ARLETTE SAENZ, CNN WHITE HOUSE CORRESONDENT: Well, Erin, I think you can look at the speed with which they tried to clarify these comments yesterday from President Biden as a sign of their concern.


These nine words that President Biden said in his remarks in Poland yesterday were completely off script, not in the prepared remarks and the White House before President Biden even with lifted off on Air Force One up in the air from Poland.

They issued a statement on White House officials say that the President simply was saying that Putin should not be able to exert power or control over his neighbors. That is something that was reiterated today by Secretary of State Anthony Blinken, who said the U.S. policy is not one to pursue regime change in other countries. And then you heard President Biden himself clean up those remarks today as well.

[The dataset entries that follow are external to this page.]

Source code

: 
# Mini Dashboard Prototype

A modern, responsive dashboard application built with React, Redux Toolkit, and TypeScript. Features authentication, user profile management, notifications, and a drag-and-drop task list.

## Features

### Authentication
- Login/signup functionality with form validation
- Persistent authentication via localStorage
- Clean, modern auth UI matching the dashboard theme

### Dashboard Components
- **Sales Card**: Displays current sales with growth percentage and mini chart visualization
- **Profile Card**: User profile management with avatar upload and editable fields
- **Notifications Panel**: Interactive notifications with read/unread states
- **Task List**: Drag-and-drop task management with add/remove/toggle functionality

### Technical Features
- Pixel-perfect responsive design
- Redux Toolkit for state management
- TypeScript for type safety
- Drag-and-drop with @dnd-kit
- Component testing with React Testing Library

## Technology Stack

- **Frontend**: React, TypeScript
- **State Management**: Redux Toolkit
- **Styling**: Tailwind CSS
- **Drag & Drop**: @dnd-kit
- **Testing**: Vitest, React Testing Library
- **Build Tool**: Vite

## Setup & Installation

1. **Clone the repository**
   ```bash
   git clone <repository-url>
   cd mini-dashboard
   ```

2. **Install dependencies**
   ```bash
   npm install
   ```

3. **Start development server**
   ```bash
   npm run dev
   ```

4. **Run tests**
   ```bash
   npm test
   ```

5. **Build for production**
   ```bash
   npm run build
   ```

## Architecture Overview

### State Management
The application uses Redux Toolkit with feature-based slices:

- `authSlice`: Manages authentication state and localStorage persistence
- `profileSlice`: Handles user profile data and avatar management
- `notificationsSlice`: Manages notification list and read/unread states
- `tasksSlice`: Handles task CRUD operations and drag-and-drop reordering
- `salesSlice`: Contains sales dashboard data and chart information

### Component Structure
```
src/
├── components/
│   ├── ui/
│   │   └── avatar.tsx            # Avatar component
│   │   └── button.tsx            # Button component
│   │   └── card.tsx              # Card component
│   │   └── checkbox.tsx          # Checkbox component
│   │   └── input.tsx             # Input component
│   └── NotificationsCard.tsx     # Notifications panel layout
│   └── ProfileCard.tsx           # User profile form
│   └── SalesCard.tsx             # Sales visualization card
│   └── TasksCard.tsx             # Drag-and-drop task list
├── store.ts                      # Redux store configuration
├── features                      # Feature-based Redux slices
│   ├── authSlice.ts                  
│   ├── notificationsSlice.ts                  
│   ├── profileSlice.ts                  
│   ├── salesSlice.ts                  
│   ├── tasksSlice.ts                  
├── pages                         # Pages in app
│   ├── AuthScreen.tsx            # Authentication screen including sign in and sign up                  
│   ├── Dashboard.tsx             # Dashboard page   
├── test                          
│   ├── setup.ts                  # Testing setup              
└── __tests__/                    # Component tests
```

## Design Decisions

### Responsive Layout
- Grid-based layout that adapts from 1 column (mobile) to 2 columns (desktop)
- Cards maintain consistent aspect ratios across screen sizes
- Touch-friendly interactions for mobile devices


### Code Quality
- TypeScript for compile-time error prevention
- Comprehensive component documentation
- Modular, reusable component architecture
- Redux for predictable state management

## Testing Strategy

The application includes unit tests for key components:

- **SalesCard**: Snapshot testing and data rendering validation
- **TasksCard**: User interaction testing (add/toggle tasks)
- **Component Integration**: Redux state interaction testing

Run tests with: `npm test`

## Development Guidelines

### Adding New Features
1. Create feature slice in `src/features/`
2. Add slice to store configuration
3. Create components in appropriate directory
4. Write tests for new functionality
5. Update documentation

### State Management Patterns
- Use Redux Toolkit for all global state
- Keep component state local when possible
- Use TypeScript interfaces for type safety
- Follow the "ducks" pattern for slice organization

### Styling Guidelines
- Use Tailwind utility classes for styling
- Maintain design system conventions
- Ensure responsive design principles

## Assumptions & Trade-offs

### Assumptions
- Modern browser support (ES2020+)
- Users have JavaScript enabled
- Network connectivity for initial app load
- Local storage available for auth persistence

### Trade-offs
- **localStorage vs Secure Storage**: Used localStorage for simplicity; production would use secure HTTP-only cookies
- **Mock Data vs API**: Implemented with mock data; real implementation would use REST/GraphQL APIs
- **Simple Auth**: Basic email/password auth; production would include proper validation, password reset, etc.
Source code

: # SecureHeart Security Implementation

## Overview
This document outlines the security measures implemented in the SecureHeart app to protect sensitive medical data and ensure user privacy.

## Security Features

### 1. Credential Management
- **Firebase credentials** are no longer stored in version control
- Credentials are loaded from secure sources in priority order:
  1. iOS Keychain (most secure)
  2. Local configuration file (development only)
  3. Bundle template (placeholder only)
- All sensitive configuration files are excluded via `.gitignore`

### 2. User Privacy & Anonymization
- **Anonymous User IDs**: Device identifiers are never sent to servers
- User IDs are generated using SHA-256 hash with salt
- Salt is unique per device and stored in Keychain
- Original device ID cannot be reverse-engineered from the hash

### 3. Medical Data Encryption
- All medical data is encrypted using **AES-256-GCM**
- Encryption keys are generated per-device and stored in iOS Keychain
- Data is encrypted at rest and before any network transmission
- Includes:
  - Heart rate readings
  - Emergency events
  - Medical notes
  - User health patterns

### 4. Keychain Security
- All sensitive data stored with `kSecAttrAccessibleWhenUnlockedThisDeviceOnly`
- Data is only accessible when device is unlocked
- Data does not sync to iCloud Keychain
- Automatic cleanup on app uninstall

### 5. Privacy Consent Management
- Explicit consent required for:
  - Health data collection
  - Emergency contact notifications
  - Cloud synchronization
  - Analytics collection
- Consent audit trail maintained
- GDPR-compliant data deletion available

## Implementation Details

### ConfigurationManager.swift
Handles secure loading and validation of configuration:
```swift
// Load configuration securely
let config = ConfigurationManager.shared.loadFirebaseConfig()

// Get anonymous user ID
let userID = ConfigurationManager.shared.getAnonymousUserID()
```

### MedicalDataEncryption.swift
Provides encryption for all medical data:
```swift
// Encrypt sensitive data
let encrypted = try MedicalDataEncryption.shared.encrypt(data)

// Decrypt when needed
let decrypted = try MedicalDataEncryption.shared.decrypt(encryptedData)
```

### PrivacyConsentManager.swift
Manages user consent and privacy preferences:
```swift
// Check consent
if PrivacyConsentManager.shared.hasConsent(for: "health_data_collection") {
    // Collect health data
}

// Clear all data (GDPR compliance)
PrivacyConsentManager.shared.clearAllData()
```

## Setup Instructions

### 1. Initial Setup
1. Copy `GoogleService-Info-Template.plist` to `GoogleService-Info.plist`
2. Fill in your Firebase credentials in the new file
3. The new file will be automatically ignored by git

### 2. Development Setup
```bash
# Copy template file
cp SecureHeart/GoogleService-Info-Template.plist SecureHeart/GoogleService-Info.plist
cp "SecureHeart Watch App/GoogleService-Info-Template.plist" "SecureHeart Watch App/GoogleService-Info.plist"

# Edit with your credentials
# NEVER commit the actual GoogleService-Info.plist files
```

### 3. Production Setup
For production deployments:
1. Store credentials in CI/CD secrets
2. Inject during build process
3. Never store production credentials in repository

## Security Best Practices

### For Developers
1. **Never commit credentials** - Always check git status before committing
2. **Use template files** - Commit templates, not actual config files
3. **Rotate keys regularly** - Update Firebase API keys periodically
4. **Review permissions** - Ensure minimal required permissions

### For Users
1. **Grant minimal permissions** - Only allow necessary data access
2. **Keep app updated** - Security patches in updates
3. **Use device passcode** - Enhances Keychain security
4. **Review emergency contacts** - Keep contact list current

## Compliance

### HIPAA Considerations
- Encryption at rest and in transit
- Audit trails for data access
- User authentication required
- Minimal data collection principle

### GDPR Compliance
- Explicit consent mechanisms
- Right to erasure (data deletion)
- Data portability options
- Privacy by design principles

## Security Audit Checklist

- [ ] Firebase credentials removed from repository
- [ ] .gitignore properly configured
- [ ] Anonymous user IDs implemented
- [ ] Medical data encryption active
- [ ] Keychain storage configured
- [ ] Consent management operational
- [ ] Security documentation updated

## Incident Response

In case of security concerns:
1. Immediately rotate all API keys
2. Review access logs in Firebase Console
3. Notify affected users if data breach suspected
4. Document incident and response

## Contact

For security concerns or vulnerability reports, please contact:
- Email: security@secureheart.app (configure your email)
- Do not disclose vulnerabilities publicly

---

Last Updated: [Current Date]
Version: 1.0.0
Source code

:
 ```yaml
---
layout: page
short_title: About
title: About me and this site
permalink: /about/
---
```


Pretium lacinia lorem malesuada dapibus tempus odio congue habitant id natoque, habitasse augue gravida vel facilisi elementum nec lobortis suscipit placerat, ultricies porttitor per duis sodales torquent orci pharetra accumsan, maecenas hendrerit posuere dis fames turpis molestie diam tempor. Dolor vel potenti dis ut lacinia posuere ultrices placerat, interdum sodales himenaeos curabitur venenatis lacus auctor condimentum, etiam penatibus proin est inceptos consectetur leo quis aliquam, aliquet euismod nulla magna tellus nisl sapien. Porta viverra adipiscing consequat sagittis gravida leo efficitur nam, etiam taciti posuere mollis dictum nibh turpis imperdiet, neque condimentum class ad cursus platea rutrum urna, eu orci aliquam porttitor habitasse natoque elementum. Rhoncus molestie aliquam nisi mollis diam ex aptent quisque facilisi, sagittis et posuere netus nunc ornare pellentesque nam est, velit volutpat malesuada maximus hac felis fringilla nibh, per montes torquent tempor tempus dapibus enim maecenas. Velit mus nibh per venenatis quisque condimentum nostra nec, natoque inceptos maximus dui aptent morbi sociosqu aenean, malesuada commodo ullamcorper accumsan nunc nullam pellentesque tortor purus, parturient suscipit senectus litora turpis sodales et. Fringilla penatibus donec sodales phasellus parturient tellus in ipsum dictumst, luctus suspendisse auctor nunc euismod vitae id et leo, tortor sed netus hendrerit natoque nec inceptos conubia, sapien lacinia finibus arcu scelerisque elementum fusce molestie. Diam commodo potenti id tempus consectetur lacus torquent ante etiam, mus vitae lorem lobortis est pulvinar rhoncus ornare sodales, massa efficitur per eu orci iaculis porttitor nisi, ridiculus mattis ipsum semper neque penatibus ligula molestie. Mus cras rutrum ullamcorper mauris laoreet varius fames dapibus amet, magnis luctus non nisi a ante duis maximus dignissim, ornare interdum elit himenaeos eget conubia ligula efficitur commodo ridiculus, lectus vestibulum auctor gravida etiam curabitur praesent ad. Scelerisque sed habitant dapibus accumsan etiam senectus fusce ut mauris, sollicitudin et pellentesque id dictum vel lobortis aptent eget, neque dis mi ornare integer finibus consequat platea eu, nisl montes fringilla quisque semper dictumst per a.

In this moment was the third time on President Biden's foreign trip that the White House had to clarify something that he had said or a few days earlier, when he was speaking to American troops, he made a reference to Ukraine telling those troops that they would see when they were there pretty shortly after a White House official said that the President still maintained that U.S. troops will not be going into Ukraine, that there was also a comment he made about the U.S. responding in kind to Russia, if they use chemical weapons.

The National Security Adviser Jake Sullivan then had to come out and say the U.S. has no plans whatsoever to use chemical weapons. So the White House is aware that in this very tense situation with Ukraine that every little word matters. And so that's why you saw them try to clarify some of these comments over the course of the past week.

BURNETT: So, Arlette, also you have some reporting now, I believe, some breaking news that the Principal Deputy Press Secretary Karine Jean-Pierre, who actually was on the President's trip to Europe has just tested positive for COVID. What else can you tell us, Arlette?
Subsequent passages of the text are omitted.